Table 4 Performance indices for compression using mitdb data
Fig. 5
figure 5

Reconstruction quality for a EC and b BRC using mitdb data 117 lead II

The variation in PRDN and MAE with CR was investigated by varying the CR threshold in the range 40–70 using the same data and shown in Fig. 6a. It is seen that for nearly 68 % variation in CR (44 to 74), the PRDN and MAE vary only by 20 and 8 % respectively from their respective initial values. The reconstructed waveform maintains the ECG morphology (PRDN of 13.39 with MAE of 0.275 mV) till CR of 68 (Fig. 6b top panel), although some minor local distortion was observed. However, beyond CR = 70, the reconstructed morphology completely distorted (Fig. 6b bottom panel) and was clinically unacceptable.

Fig. 6
figure 6

CR and MAE variation with CR threshold of 40 (BRC)

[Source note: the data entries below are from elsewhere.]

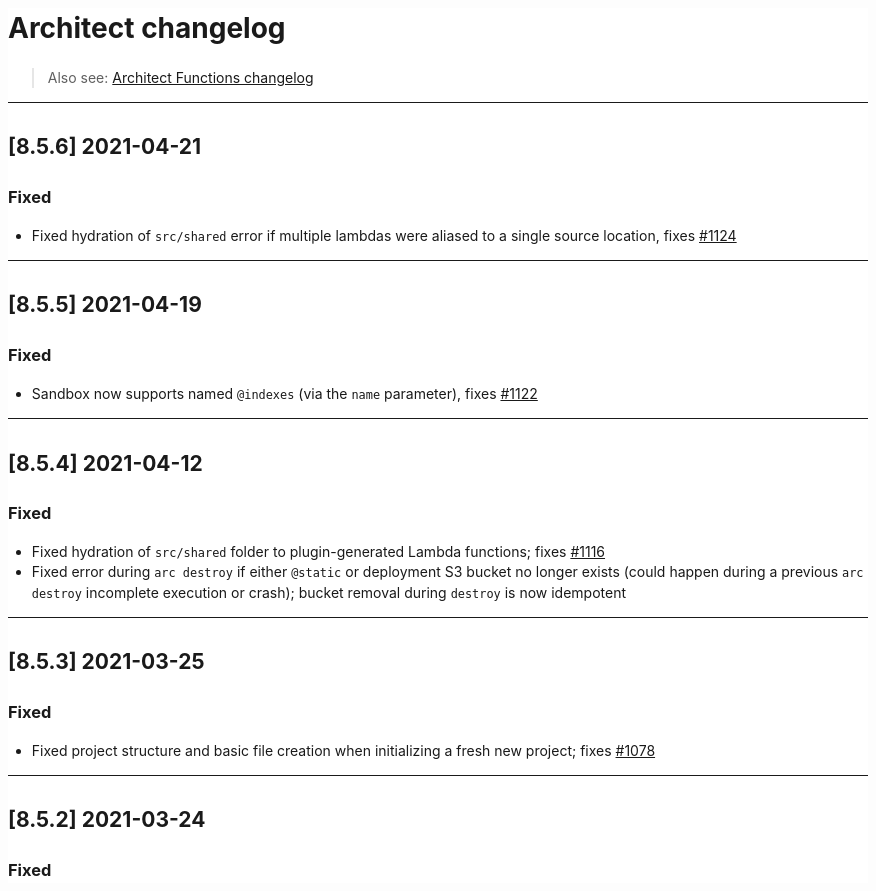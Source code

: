 # Architect changelog

> Also see: [Architect Functions changelog](https://github.com/architect/functions/blob/master/changelog.md)

---

## [8.5.6] 2021-04-21

### Fixed

- Fixed hydration of `src/shared` error if multiple lambdas were aliased to a single source location, fixes [#1124](https://github.com/architect/architect/issues/1124)

---

## [8.5.5] 2021-04-19

### Fixed

- Sandbox now supports named `@indexes` (via the `name` parameter), fixes [#1122](https://github.com/architect/architect/issues/1122)

---

## [8.5.4] 2021-04-12

### Fixed

- Fixed hydration of `src/shared` folder to plugin-generated Lambda functions; fixes [#1116](https://github.com/architect/architect/issues/1116)
- Fixed error during `arc destroy` if either `@static` or deployment S3 bucket no longer exists (could happen during a previous `arc destroy` incomplete execution or crash); bucket removal during `destroy` is now idempotent

---

## [8.5.3] 2021-03-25

### Fixed

- Fixed project structure and basic file creation when initializing a fresh new project; fixes [#1078](https://github.com/architect/architect/issues/1078)

---

## [8.5.2] 2021-03-24

### Fixed

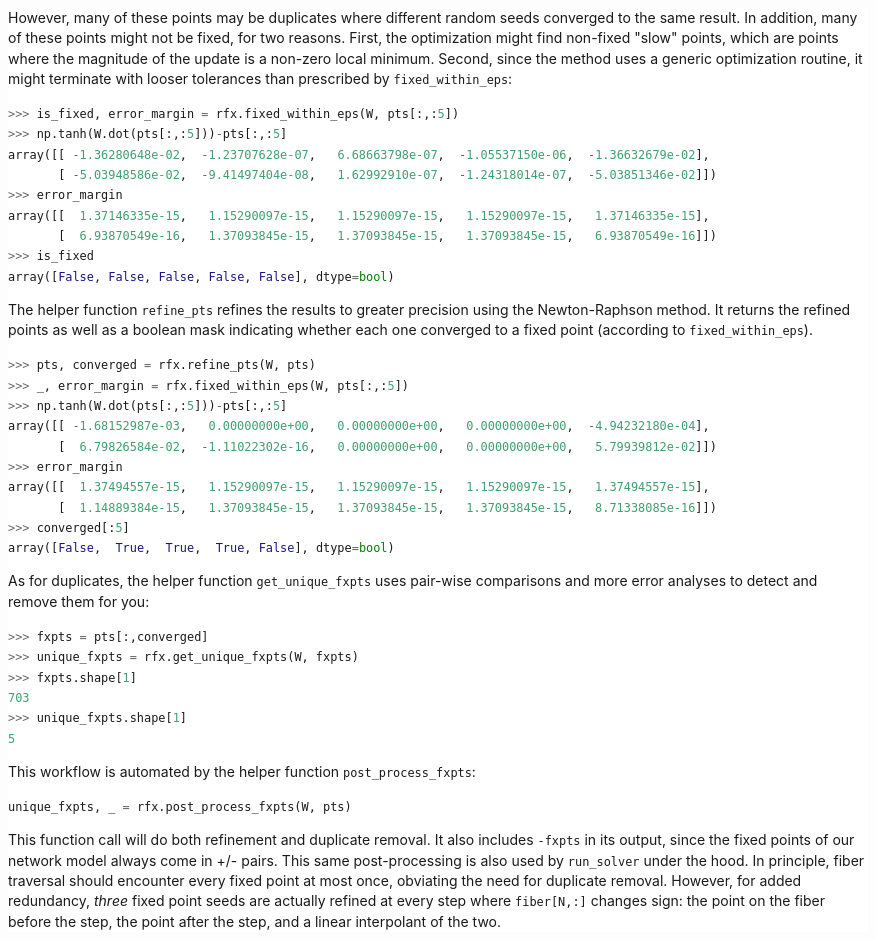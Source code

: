 However, many of these points may be duplicates where different random seeds converged to the same result.  In addition, many of these points might not be fixed, for two reasons.  First, the optimization might find non-fixed "slow" points, which are points where the magnitude of the update is a non-zero local minimum.  Second, since the method uses a generic optimization routine, it might terminate with looser tolerances than prescribed by ``fixed_within_eps``:

```python
>>> is_fixed, error_margin = rfx.fixed_within_eps(W, pts[:,:5])
>>> np.tanh(W.dot(pts[:,:5]))-pts[:,:5]
array([[ -1.36280648e-02,  -1.23707628e-07,   6.68663798e-07,  -1.05537150e-06,  -1.36632679e-02],
       [ -5.03948586e-02,  -9.41497404e-08,   1.62992910e-07,  -1.24318014e-07,  -5.03851346e-02]])
>>> error_margin
array([[  1.37146335e-15,   1.15290097e-15,   1.15290097e-15,   1.15290097e-15,   1.37146335e-15],
       [  6.93870549e-16,   1.37093845e-15,   1.37093845e-15,   1.37093845e-15,   6.93870549e-16]])
>>> is_fixed
array([False, False, False, False, False], dtype=bool)
```

The helper function ``refine_pts`` refines the results to greater precision using the Newton-Raphson method.  It returns the refined points as well as a boolean mask indicating whether each one converged to a fixed point (according to ``fixed_within_eps``).

```python
>>> pts, converged = rfx.refine_pts(W, pts)
>>> _, error_margin = rfx.fixed_within_eps(W, pts[:,:5])
>>> np.tanh(W.dot(pts[:,:5]))-pts[:,:5]
array([[ -1.68152987e-03,   0.00000000e+00,   0.00000000e+00,   0.00000000e+00,  -4.94232180e-04],
       [  6.79826584e-02,  -1.11022302e-16,   0.00000000e+00,   0.00000000e+00,   5.79939812e-02]])
>>> error_margin
array([[  1.37494557e-15,   1.15290097e-15,   1.15290097e-15,   1.15290097e-15,   1.37494557e-15],
       [  1.14889384e-15,   1.37093845e-15,   1.37093845e-15,   1.37093845e-15,   8.71338085e-16]])
>>> converged[:5]
array([False,  True,  True,  True, False], dtype=bool)
```

As for duplicates, the helper function ``get_unique_fxpts`` uses pair-wise comparisons and more error analyses to detect and remove them for you:

```python
>>> fxpts = pts[:,converged]
>>> unique_fxpts = rfx.get_unique_fxpts(W, fxpts)
>>> fxpts.shape[1]
703
>>> unique_fxpts.shape[1]
5
```

This workflow is automated by the helper function ``post_process_fxpts``:

```python
unique_fxpts, _ = rfx.post_process_fxpts(W, pts)
```

This function call will do both refinement and duplicate removal.  It also includes ``-fxpts`` in its output, since the fixed points of our network model always come in +/- pairs.  This same post-processing is also used by ``run_solver`` under the hood.  In principle, fiber traversal should encounter every fixed point at most once, obviating the need for duplicate removal.  However, for added redundancy, *three* fixed point seeds are actually refined at every step where ``fiber[N,:]`` changes sign:  the point on the fiber before the step, the point after the step, and a linear interpolant of the two.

For objective evaluation, a double blind test was performed with two cardiologists independently. They were shown the ECG plots each containing 3–4 beats, but without marking which is original and reconstructed and were requested to comment on the preservation of ECG prime clinical signatures and their diagnostic information. For EC and BRC, all the ECG data used in this study qualified for clinical acceptance.

Table 5 shows a comparison of the efficiency of the proposed work, with recent published work in similar area. It clearly indicates that the proposed method performs better than some recent published works.

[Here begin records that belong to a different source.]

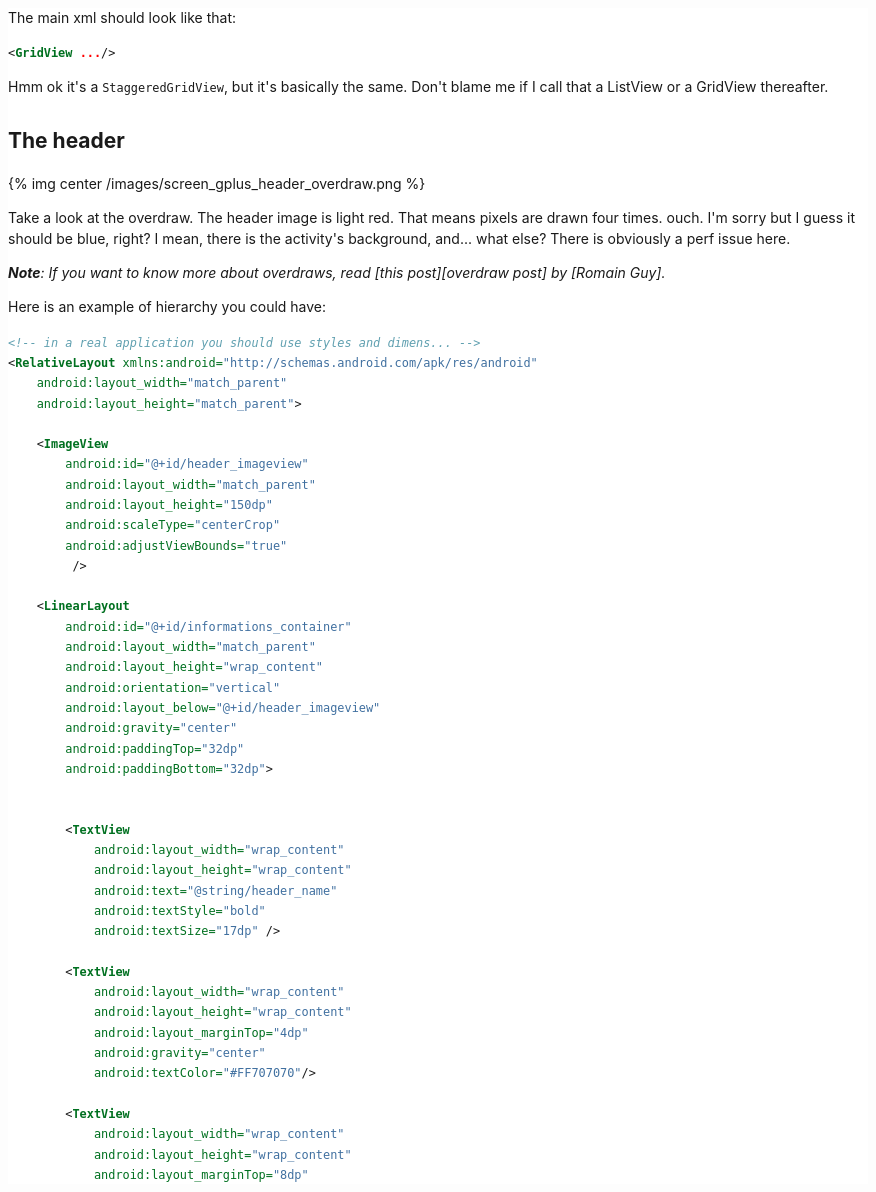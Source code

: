 
The main xml should look like that:

```xml
<GridView .../>
```

Hmm ok it's a `StaggeredGridView`, but it's basically the same. Don't blame me if I call that a ListView or a GridView thereafter.


The header
----------

{% img center /images/screen_gplus_header_overdraw.png %}

Take a look at the overdraw. The header image is light red. That means pixels are drawn four times. ouch. I'm sorry but I guess it should be blue, right? I mean, there is the activity's background, and... what else? There is obviously a perf issue here. 

***Note**: If you want to know more about overdraws, read [this post][overdraw post] by [Romain Guy].*

Here is an example of hierarchy you could have:

```xml
<!-- in a real application you should use styles and dimens... -->
<RelativeLayout xmlns:android="http://schemas.android.com/apk/res/android"
    android:layout_width="match_parent"
    android:layout_height="match_parent">

    <ImageView
        android:id="@+id/header_imageview"
        android:layout_width="match_parent"
        android:layout_height="150dp"
        android:scaleType="centerCrop"
        android:adjustViewBounds="true"
         />

    <LinearLayout
        android:id="@+id/informations_container"
        android:layout_width="match_parent"
        android:layout_height="wrap_content"
        android:orientation="vertical"
        android:layout_below="@+id/header_imageview"
        android:gravity="center"
        android:paddingTop="32dp"
        android:paddingBottom="32dp">


        <TextView
            android:layout_width="wrap_content"
            android:layout_height="wrap_content"
            android:text="@string/header_name"
            android:textStyle="bold"
            android:textSize="17dp" />

        <TextView
            android:layout_width="wrap_content"
            android:layout_height="wrap_content"
            android:layout_marginTop="4dp"
            android:gravity="center"
            android:textColor="#FF707070"/>

        <TextView
            android:layout_width="wrap_content"
            android:layout_height="wrap_content"
            android:layout_marginTop="8dp"
```

[Wolfram Rittmeyer]: https://plus.google.com/+WolframRittmeyer
[Christopher Jenkins]: https://twitter.com/chrisjenx
[Rounded Avatars Post]: http://evel.io/2013/07/21/rounded-avatars-in-android/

Table 5 Performance comparison

Conclusion

In this paper, an algorithm for quality control in single lead ECG compression is presented using PCA with two independent approaches, namely, EC and BRC. Major contribution of the work is to retain distortion levels in the ECG within clinically acceptable limits even with high CR values (near 50). This can be useful for health monitoring applications with low link speed. For EC, the reconstruction error was very negligible. The proposed algorithm was validated with 90 data sets (60 normal and 30 diagnostic) from ptbdb and 32 datasets from mitdb. For a tighter control over reconstruction error (PRDN 5 % and MAE 0.1 mV as limit), a moderate CR of 9.48 was achieved with PRDN of 4.13 and MAE of 0.049 mV. For BRC with a target CR of 40, average PRDN, CR and MAE of 16.22, 50.74 and 0.243 mV respectively were obtained. To the best of author’s knowledge, this is the maximum average CR reported in published literature with mitdb data with acceptable reconstruction quality. For mitdb data 117, a maximum CR of 68.96 still retained ECG morphology with clinical features.